◆ BRIEF ◆
Find the line with "Represents the end" in the records below. Copy it and every line after it, up to and including the line with "## Conventions".

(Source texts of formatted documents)
▼
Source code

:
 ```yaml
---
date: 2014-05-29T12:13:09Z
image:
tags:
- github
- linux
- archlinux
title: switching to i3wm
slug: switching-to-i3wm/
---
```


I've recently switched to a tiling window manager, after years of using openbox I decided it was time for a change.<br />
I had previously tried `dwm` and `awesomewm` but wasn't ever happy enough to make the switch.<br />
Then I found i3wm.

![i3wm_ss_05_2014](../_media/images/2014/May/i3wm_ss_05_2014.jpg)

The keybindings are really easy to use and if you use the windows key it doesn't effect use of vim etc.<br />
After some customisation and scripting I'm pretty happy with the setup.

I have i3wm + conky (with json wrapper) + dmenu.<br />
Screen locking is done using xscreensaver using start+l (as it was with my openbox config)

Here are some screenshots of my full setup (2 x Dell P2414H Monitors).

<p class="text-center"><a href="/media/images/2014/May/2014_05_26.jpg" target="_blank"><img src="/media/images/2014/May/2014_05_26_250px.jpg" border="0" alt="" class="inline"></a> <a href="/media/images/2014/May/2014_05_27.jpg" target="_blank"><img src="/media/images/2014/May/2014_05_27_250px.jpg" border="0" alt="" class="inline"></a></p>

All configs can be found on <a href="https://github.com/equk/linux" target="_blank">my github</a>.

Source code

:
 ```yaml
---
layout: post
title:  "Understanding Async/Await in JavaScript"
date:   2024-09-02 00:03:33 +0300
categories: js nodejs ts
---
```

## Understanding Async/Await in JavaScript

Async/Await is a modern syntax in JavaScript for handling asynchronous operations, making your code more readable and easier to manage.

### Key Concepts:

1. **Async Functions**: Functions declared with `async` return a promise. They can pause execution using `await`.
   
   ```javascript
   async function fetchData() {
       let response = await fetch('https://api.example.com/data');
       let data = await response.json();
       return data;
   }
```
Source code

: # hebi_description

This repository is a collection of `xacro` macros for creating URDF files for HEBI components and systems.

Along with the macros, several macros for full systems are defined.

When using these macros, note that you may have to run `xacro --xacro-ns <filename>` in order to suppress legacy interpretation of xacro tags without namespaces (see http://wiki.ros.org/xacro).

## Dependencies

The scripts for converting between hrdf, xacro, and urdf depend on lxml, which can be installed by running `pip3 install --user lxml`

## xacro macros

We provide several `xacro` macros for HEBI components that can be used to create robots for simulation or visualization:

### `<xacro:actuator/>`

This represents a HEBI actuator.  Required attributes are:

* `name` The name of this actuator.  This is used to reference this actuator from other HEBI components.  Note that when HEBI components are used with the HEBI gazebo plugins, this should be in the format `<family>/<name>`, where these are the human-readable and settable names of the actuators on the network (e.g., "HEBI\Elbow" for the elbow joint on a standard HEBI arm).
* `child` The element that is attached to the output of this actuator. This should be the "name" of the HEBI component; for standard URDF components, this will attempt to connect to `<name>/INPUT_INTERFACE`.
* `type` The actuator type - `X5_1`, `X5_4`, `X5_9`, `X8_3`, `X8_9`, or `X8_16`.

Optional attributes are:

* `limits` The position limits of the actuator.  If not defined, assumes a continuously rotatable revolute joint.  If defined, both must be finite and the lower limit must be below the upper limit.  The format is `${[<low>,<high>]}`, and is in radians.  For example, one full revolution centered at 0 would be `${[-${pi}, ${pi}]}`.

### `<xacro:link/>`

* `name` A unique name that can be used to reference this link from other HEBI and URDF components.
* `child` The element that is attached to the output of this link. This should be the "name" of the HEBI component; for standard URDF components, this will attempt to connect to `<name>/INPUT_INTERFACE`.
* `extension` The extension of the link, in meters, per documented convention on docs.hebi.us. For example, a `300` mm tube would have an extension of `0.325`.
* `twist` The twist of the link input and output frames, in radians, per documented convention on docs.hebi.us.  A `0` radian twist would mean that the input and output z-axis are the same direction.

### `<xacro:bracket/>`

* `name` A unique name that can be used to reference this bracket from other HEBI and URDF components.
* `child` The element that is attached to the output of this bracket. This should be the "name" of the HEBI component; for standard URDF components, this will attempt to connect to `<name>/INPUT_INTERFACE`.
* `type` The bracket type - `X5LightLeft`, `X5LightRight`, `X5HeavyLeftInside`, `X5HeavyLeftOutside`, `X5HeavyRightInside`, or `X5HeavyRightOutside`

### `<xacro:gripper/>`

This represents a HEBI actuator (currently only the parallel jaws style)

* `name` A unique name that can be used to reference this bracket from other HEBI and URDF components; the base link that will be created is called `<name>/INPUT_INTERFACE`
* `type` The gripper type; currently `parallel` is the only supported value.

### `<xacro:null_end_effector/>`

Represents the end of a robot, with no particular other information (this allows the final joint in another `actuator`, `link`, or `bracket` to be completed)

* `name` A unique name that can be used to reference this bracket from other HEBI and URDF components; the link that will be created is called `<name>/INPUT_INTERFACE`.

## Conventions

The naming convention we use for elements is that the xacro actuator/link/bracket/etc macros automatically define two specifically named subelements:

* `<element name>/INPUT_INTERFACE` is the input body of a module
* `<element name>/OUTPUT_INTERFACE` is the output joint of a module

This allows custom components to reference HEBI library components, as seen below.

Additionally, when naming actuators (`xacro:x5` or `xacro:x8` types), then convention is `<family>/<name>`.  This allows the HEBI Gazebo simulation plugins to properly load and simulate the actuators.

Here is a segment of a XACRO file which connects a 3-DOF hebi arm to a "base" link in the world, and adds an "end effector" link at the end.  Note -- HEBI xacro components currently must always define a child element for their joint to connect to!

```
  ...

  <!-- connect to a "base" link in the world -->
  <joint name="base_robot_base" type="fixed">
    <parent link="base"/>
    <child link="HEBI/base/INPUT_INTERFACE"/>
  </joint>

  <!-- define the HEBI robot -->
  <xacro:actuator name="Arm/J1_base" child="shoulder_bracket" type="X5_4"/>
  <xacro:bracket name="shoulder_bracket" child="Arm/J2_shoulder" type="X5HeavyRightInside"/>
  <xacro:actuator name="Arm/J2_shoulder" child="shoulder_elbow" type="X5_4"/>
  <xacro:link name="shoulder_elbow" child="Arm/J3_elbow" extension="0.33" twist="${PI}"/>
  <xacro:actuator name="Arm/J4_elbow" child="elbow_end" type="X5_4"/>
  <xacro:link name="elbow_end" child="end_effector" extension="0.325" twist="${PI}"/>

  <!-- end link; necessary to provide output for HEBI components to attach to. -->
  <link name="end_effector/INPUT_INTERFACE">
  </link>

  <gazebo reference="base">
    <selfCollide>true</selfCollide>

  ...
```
▲
◆ SOLUTION TO THE PROBLEM ◆
Represents the end of a robot, with no particular other information (this allows the final joint in another `actuator`, `link`, or `bracket` to be completed)

* `name` A unique name that can be used to reference this bracket from other HEBI and URDF components; the link that will be created is called `<name>/INPUT_INTERFACE`.

## Conventions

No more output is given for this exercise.